Such interests impose obligations beyond those of ordinary commerce. They impose grave social responsibility and a patriotic duty to which REALTORS® should dedicate themselves, and for which they should be diligent in preparing themselves. REALTORS®, therefore, are zealous to maintain and improve the standards of their calling and share with their fellow REALTORS® a common responsibility for its integrity and honor. [Emphasis added]

I love these words. Who could not? They ring of concern for not just the buyer and seller, but for the public, for the interests of the nation and its citizens. They talk about grave social responsibility and a patriotic duty. The REALTOR Movement, at its heart, is a patriotic, public-minded, socially responsible movement. They are every bit as inspiring to those of us who work in the real estate industry as the Declaration of Independence is to the American people.

I love the REALTOR Movement. I love the REALTOR Movement and what it stands for. I continue to work in real estate in large part because of the REALTOR Movement. Those men and women I have met who truly embody this concern for clients and concern for the public, who embrace the higher calling to be more than just a real estate agent, are some of the best people I have ever met. They help keep me going, dealing with the frustrations and brick walls.

So if you want to call me a hater, if you want to think that I hate NAR for some reason, perhaps I should paraphrase Michael Malice: I hate NAR because I love the REALTOR Movement.

The Corruption of the REALTOR Movement

In an earlier post discussing the possible upside of doom, I wrote:

If we can get a divorce of the MLS and the Association, then as mentioned above, the Association can get busy making the REALTOR brand meaningful again.

Freed up from the need to worry about antitrust, those who want to remain as REALTORS, those who want to voluntarily embrace the call of the Code of Ethics can do so… and strengthen the Code of Ethics even further.

The only major change to the Code of Ethics I’ve seen in ten years is a speech code that regulates the private speech of REALTORS. Despite ten years of rank-and-file members pleading, begging, and agitating for a real significant requirement for professionalism, the best that NAR could do was a voluntary, aspirational C2EX program that is a joke even amongst people who take the online test. But make the wrong statement in the wrong company (or quote the Bible from an actual pulpit), and boy, not only is your REALTOR status at risk, the Association will rat you out to the state licensing authorities to get your livelihood taken away.

What. The. Actual. Fauci.

It isn’t even clear that NAR cares about member benefit. For example, here’s a table of NAR membership versus home sale transactions:

Over a ten year period, which includes the tail end of the housing recession from the Bubble bursting, annual transactions per REALTOR went from 7.9 to 7.7. Yeah, you read that right: the average REALTOR did fewer transactions in 2020 than she did in 2010 when we were still mired in the aftermath of the Bubble.
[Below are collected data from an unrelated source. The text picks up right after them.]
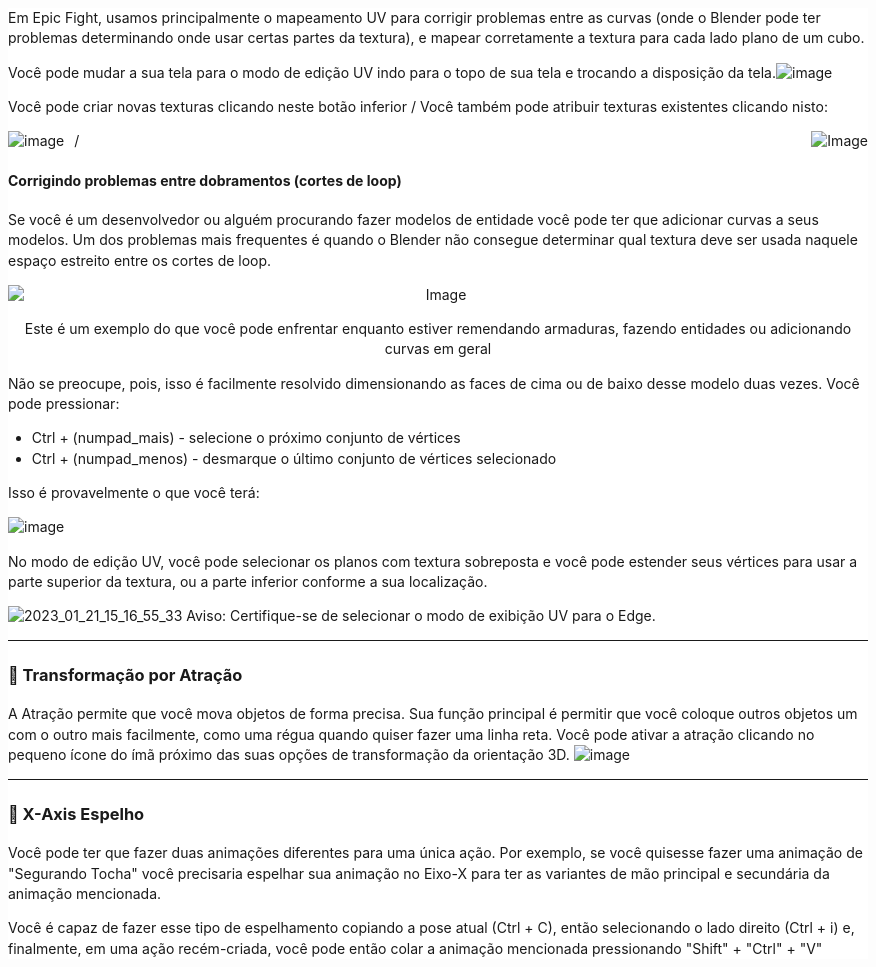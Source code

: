 Em Epic Fight, usamos principalmente o mapeamento UV para corrigir problemas entre as curvas (onde o Blender pode ter problemas determinando onde usar certas partes da textura), e mapear corretamente a textura para cada lado plano de um cubo.

Você pode mudar a sua tela para o modo de edição UV indo para o topo de sua tela e trocando a disposição da tela.![image](https://github.com/Yesssssman/epicfightmod/assets/77132244/3fcf3343-f5ae-418b-9797-9704de66d819)

Você pode criar novas texturas clicando neste botão inferior / Você também pode atribuir texturas existentes clicando nisto:


<img src="https://github.com/Yesssssman/epicfightmod/assets/77132244/742e9658-1832-48d3-a681-005a417226ae" alt="image" style="float:left; margin-right:10px;" /> /  <img  src="https://github.com/Yesssssman/epicfightmod/assets/77132244/12a57d9a-ad48-4daf-8830-806afc9b98cf"  alt="Image"  style="float:right; margin-left:10px;" />

#### Corrigindo problemas entre dobramentos (cortes de loop)
Se você é um desenvolvedor ou alguém procurando fazer modelos de entidade você pode ter que adicionar curvas a seus modelos. Um dos problemas mais frequentes é quando o Blender não consegue determinar qual textura deve ser usada naquele espaço estreito entre os cortes de loop.

<p align="center">  <img src="https://github.com/Yesssssman/epicfightmod/assets/77132244/933a7101-0db1-480d-8af8-f58d928ecd94" alt="Image" style="display: block; margin: 0 auto;" />  </p>
<p align="center">Este é um exemplo do que você pode enfrentar enquanto estiver remendando armaduras, fazendo entidades ou adicionando curvas em geral</p>

Não se preocupe, pois, isso é facilmente resolvido dimensionando as faces de cima ou de baixo desse modelo duas vezes. Você pode pressionar:
* Ctrl + (numpad_mais) - selecione o próximo conjunto de vértices
* Ctrl + (numpad_menos) - desmarque o último conjunto de vértices selecionado

Isso é provavelmente o que você terá:

![image](https://github.com/Yesssssman/epicfightmod/assets/77132244/98b8f3fa-0fa7-4bb6-812f-39f5ea358ff3)

No modo de edição UV, você pode selecionar os planos com textura sobreposta e você pode estender seus vértices para usar a parte superior da textura, ou a parte inferior conforme a sua localização.

![2023_01_21_15_16_55_33](https://github.com/Yesssssman/epicfightmod/assets/77132244/99ed4706-9f78-4955-9667-1925a78258b2) Aviso: Certifique-se de selecionar o modo de exibição UV para o Edge.

***
### 🧲 Transformação por Atração
A Atração permite que você mova objetos de forma precisa. Sua função principal é permitir que você coloque outros objetos um com o outro mais facilmente, como uma régua quando quiser fazer uma linha reta. Você pode ativar a atração clicando no pequeno ícone do ímã próximo das suas opções de transformação da orientação 3D. ![image](https://github.com/Yesssssman/epicfightmod/assets/77132244/c2f16673-dcb5-4f8f-8b02-59f3c3c79860)
***
### 🔀 X-Axis Espelho
Você pode ter que fazer duas animações diferentes para uma única ação. Por exemplo, se você quisesse fazer uma animação de "Segurando Tocha" você precisaria espelhar sua animação no Eixo-X para ter as variantes de mão principal e secundária da animação mencionada.

Você é capaz de fazer esse tipo de espelhamento copiando a pose atual (Ctrl + C), então selecionando o lado direito (Ctrl + i) e, finalmente, em uma ação recém-criada, você pode então colar a animação mencionada pressionando "Shift" + "Ctrl" + "V"

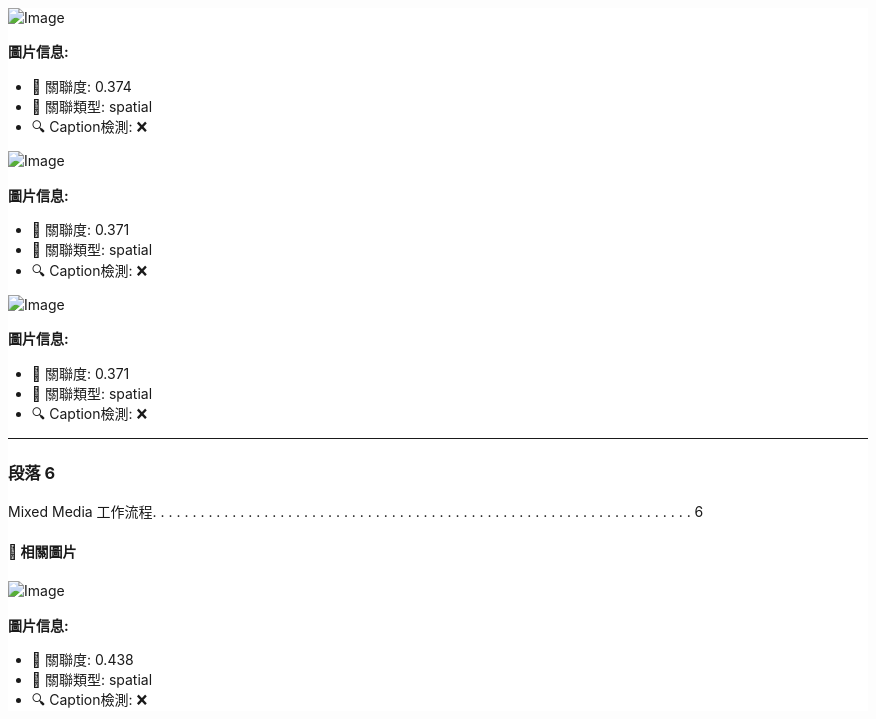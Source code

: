 </div>


<div class="image-association">

![Image](./images/page_017_image_003.png)

**圖片信息:**
- 🎯 關聯度: 0.374
- 📍 關聯類型: spatial
- 🔍 Caption檢測: ❌

</div>


<div class="image-association">

![Image](./images/page_017_image_002.png)

**圖片信息:**
- 🎯 關聯度: 0.371
- 📍 關聯類型: spatial
- 🔍 Caption檢測: ❌

</div>


<div class="image-association">

![Image](./images/page_017_image_004.png)

**圖片信息:**
- 🎯 關聯度: 0.371
- 📍 關聯類型: spatial
- 🔍 Caption檢測: ❌

</div>




---


### 段落 6

Mixed Media 工作流程. . . . . . . . . . . . . . . . . . . . . . . . . . . . . . . . . . . . . . . . . . . . . . . . . . . . . . . . . . . . . . . . . . . . 6


#### 📸 相關圖片


<div class="image-association">

![Image](./images/page_014_image_000.png)

**圖片信息:**
- 🎯 關聯度: 0.438
- 📍 關聯類型: spatial
- 🔍 Caption檢測: ❌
If NAR had not added 400,000 new members, if it had raised standards for membership to hold the line at 2010 numbers, then each REALTOR in the banner 2020 market would have done 10.6 transactions instead.

This is the same ten year period during which REALTOR members themselves have been vociferously demanding increased professionalism. Raise the Bar has been a rallying cry for thousands upon thousands of dues-paying REALTOR members. Bob Goldberg went on stage and famously said NAR now stands for National Association FOR REALTORS. If this is being for REALTORS, one wonders what being against REALTORS looks like.

We all know for a fact that the MLS is the reason why most people join REALTOR Associations. They don’t join because they feel the calling for “Under all is the land” and “interests of the nation and its citizens.” They could care less about ethics, professionalism, learning, education, whatever; they just want the MLS. NAR and its millions in member dues income is almost entirely dependent on brokers and agents needing the MLS.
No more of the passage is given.